Material shown below:
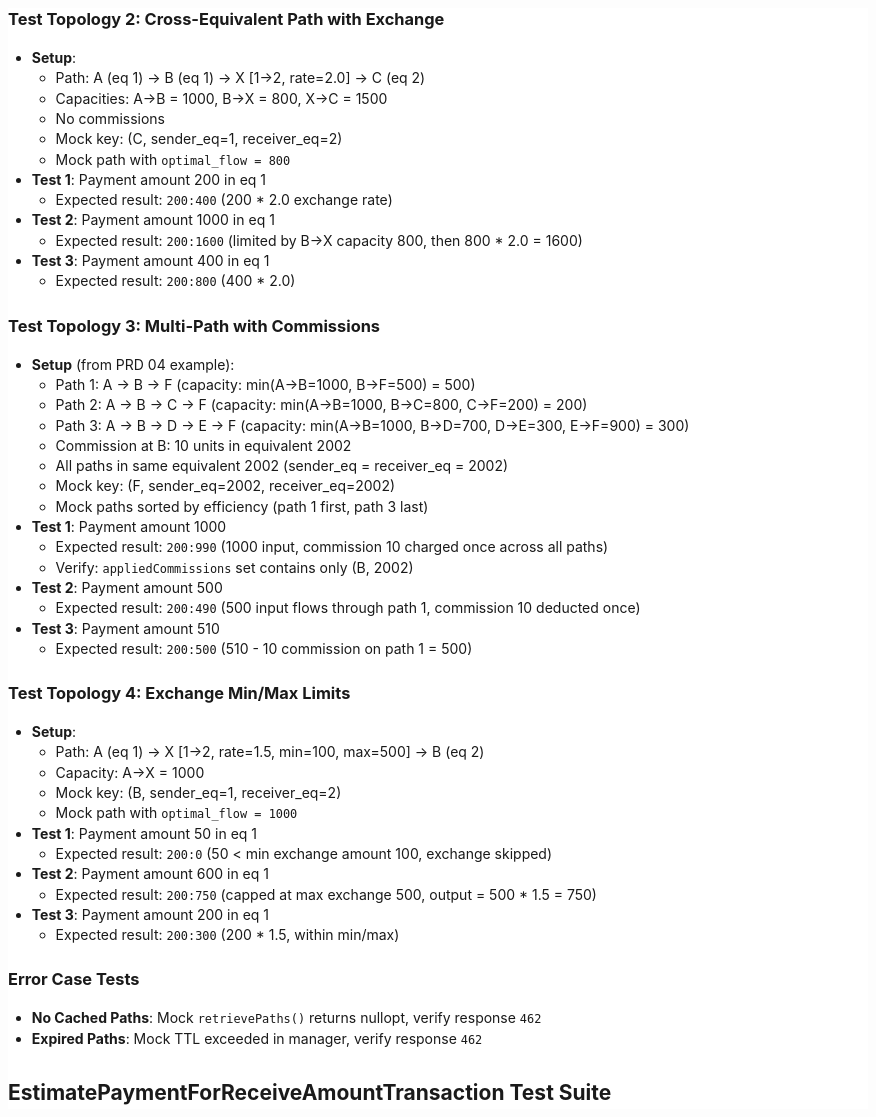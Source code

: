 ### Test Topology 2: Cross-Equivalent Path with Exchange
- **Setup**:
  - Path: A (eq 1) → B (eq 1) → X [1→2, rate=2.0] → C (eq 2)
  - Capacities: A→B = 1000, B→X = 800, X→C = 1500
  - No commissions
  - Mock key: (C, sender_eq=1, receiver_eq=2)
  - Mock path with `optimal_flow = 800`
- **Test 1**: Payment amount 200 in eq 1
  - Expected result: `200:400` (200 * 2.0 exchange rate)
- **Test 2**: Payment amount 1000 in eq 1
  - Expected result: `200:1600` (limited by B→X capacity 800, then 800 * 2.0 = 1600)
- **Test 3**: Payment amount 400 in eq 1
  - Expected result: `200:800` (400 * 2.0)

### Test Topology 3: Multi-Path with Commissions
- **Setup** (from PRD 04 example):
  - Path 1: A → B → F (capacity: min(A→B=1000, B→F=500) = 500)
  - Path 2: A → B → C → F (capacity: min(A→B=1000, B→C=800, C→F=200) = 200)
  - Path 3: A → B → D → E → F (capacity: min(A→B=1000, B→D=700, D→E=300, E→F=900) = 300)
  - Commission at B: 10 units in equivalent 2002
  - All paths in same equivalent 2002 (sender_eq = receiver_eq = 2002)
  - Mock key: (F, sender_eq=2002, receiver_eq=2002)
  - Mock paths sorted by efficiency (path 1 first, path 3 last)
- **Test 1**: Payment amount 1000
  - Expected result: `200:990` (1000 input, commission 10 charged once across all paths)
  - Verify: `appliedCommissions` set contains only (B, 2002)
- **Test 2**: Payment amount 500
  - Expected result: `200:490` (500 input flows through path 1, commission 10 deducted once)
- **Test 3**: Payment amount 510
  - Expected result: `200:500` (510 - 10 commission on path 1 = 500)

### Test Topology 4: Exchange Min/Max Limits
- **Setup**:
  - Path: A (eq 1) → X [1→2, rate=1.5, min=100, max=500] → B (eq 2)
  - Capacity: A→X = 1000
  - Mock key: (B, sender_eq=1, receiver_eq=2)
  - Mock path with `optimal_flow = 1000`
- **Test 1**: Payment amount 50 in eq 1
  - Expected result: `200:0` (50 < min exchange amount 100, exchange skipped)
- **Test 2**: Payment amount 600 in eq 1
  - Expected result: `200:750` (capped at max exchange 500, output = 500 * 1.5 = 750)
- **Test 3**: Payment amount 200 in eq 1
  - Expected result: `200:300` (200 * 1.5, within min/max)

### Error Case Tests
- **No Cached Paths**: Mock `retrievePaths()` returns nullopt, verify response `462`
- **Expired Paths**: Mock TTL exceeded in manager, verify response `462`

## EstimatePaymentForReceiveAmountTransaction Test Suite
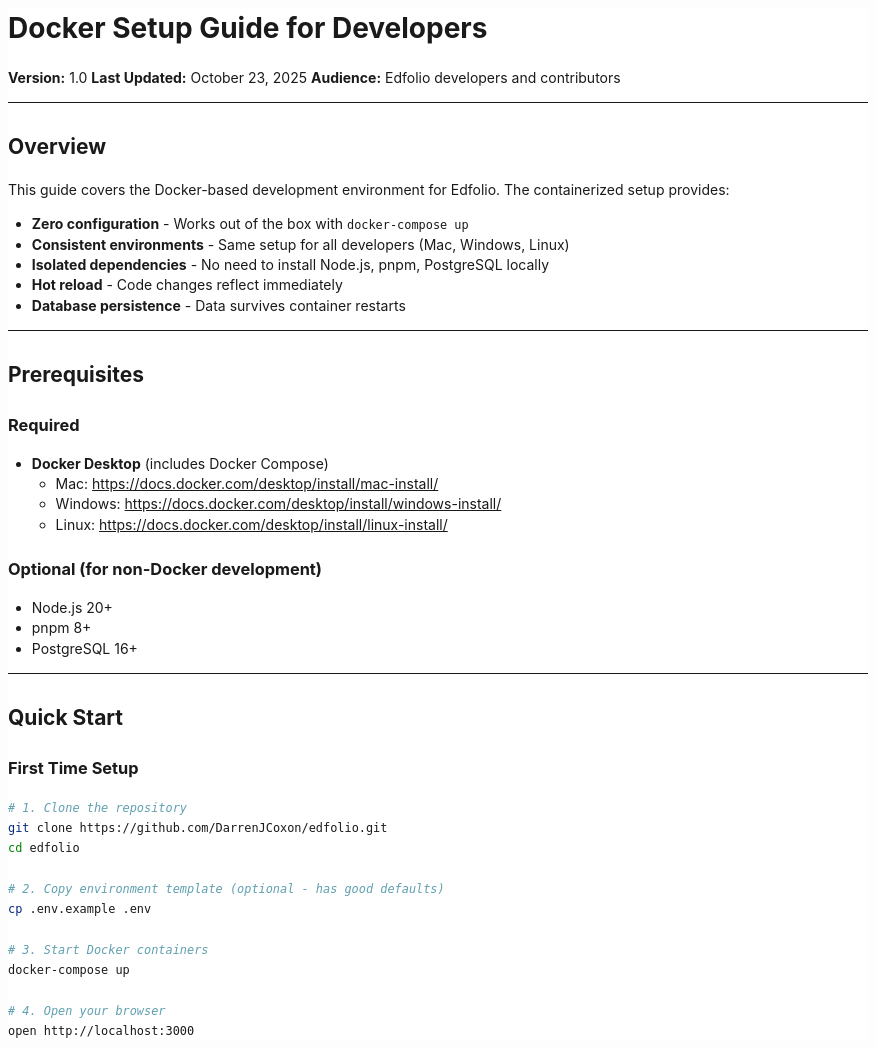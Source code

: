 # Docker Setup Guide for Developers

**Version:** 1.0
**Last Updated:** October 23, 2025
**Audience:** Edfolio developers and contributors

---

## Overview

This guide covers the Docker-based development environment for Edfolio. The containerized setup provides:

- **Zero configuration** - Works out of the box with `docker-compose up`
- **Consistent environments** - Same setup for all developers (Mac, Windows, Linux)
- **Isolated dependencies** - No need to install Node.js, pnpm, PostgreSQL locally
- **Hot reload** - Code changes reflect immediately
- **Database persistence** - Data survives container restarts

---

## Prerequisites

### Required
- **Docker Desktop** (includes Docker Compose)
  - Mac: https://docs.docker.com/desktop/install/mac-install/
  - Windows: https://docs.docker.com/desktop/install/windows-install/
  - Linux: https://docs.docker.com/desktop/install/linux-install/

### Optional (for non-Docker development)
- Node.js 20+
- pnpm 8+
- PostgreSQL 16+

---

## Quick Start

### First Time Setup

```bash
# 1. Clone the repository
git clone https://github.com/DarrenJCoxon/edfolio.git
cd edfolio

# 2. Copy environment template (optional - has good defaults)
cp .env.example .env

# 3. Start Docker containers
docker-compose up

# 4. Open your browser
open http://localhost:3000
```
End of Material shown.
For this exercise, gather every line of the data that contains the word "Expected".

Your response.
  - Expected result: `200:400` (200 * 2.0 exchange rate)
  - Expected result: `200:1600` (limited by B→X capacity 800, then 800 * 2.0 = 1600)
  - Expected result: `200:800` (400 * 2.0)
  - Expected result: `200:990` (1000 input, commission 10 charged once across all paths)
  - Expected result: `200:490` (500 input flows through path 1, commission 10 deducted once)
  - Expected result: `200:500` (510 - 10 commission on path 1 = 500)
  - Expected result: `200:0` (50 < min exchange amount 100, exchange skipped)
  - Expected result: `200:750` (capped at max exchange 500, output = 500 * 1.5 = 750)
  - Expected result: `200:300` (200 * 1.5, within min/max)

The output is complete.